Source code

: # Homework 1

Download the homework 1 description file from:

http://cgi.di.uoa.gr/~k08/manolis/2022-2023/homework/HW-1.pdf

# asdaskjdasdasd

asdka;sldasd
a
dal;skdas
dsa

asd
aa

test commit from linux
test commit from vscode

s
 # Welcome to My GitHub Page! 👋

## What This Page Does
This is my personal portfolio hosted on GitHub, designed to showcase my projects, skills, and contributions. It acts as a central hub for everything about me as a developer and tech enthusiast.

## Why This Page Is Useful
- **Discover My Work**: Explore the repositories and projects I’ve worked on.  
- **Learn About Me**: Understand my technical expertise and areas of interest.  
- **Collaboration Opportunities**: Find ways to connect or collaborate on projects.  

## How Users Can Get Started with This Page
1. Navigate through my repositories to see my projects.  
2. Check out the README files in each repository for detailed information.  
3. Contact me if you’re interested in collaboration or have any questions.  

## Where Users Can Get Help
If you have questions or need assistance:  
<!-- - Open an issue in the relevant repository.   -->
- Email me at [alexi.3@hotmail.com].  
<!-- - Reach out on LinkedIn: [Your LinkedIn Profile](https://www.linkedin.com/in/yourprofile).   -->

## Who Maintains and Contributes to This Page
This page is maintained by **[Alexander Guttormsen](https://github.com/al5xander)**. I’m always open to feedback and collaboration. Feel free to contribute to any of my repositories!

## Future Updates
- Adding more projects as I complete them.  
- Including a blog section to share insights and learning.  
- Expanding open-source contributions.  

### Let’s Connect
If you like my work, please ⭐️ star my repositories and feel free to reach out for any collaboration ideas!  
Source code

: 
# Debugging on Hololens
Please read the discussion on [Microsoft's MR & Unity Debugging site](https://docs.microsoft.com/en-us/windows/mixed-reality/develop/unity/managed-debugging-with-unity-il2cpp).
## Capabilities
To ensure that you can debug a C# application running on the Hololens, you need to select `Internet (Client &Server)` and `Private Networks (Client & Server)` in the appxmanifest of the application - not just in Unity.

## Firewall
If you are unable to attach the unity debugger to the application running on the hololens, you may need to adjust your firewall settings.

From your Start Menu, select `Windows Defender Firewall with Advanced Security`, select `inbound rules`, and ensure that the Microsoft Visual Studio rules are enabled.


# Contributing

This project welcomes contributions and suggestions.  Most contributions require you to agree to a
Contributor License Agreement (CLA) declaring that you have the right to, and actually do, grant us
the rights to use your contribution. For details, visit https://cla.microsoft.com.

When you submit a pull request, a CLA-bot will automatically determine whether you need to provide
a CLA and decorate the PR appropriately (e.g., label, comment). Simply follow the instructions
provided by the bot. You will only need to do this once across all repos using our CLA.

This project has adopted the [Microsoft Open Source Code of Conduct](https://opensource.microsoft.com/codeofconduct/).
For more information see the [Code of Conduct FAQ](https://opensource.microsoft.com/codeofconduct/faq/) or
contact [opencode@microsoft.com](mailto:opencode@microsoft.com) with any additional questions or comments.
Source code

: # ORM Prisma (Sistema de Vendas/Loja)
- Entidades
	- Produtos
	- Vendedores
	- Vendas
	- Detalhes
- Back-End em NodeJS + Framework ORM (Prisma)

┄┄┄┄┄┄┄┄┄┄┄┄┄┄┄┄┄┄┄┄

Work required
Could you find every line in the records above that has the string "contributions" and copy it?

Answer
This is my personal portfolio hosted on GitHub, designed to showcase my projects, skills, and contributions. It acts as a central hub for everything about me as a developer and tech enthusiast.
- Expanding open-source contributions.  
This project welcomes contributions and suggestions.  Most contributions require you to agree to a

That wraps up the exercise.